[Saved data entries]

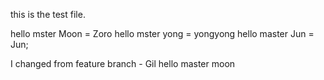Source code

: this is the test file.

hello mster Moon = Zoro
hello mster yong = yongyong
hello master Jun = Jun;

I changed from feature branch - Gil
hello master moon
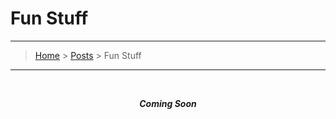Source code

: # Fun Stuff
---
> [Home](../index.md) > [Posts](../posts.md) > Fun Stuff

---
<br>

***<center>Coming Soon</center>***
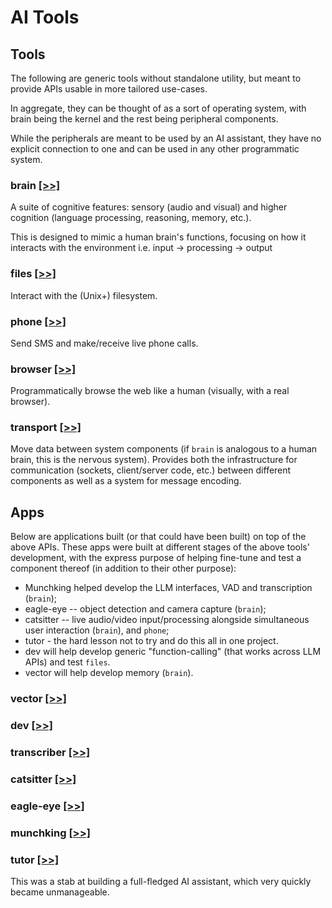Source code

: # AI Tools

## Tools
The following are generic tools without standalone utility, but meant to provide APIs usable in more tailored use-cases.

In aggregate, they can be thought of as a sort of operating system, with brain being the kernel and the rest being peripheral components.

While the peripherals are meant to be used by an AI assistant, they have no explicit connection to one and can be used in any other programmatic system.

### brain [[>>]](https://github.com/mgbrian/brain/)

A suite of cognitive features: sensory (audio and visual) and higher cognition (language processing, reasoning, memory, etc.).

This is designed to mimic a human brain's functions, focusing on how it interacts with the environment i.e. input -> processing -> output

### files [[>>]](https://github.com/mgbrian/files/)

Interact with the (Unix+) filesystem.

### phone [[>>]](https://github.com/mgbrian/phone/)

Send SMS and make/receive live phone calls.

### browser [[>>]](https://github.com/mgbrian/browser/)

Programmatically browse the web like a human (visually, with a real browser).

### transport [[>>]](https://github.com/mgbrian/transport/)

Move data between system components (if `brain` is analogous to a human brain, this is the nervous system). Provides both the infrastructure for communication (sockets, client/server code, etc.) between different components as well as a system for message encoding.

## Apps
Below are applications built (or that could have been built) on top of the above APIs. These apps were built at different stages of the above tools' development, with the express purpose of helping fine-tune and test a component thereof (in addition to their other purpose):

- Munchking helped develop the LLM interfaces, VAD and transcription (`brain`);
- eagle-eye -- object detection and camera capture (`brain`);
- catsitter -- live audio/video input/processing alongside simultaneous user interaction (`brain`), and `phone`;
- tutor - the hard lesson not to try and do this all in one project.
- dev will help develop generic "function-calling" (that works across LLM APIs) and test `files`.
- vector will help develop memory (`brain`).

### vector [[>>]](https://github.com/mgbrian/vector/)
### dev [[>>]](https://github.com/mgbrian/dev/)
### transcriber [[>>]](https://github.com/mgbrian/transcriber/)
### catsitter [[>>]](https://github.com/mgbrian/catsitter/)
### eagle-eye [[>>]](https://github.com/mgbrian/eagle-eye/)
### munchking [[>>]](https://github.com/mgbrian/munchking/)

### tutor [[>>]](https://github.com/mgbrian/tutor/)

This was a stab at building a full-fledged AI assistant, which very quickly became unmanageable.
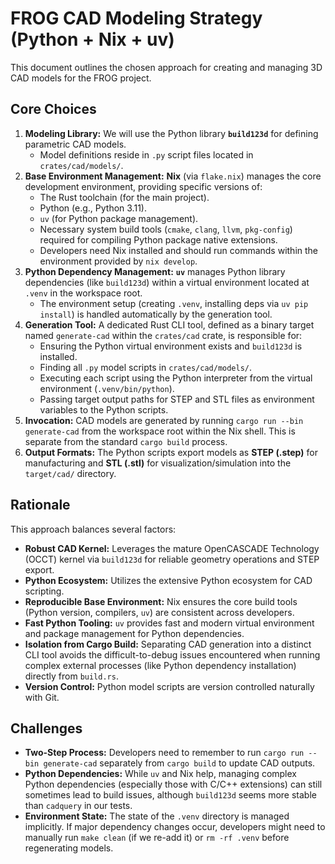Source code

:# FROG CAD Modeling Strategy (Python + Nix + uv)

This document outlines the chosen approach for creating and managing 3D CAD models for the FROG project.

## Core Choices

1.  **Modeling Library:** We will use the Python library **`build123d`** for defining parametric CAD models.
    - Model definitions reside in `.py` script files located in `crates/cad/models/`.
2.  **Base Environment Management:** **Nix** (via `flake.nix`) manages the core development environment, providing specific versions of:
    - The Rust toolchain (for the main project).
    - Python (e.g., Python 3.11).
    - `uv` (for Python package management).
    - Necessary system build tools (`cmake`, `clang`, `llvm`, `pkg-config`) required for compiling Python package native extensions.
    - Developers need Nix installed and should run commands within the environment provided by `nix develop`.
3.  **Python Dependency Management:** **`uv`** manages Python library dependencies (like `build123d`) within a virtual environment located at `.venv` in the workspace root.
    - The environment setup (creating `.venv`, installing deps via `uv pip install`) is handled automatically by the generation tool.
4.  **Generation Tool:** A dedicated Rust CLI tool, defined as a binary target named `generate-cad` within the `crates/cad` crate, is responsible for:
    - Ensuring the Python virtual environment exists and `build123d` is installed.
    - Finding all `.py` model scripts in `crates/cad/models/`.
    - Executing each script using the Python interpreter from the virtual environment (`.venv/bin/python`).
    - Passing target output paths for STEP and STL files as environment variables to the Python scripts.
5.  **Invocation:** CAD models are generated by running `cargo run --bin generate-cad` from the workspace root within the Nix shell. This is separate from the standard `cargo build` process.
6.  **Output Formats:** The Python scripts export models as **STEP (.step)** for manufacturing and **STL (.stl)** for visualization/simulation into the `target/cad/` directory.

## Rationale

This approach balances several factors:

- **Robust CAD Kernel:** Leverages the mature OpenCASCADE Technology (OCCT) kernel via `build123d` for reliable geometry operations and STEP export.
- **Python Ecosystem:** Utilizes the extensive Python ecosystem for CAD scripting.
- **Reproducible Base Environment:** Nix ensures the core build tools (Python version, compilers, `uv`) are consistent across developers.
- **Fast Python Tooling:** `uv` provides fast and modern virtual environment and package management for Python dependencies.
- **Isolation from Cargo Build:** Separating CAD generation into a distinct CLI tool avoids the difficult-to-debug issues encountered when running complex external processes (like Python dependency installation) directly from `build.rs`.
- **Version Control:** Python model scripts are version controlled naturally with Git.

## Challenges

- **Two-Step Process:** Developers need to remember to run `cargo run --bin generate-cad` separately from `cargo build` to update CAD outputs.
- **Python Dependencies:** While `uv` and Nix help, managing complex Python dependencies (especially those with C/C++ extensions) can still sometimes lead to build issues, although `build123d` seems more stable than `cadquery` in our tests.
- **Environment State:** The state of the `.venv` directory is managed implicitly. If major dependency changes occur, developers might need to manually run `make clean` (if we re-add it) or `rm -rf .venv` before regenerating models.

- [What is expected] The expected answer is every line above in which the word "extensions" appears.

- [Task output]
    - Necessary system build tools (`cmake`, `clang`, `llvm`, `pkg-config`) required for compiling Python package native extensions.
- **Python Dependencies:** While `uv` and Nix help, managing complex Python dependencies (especially those with C/C++ extensions) can still sometimes lead to build issues, although `build123d` seems more stable than `cadquery` in our tests.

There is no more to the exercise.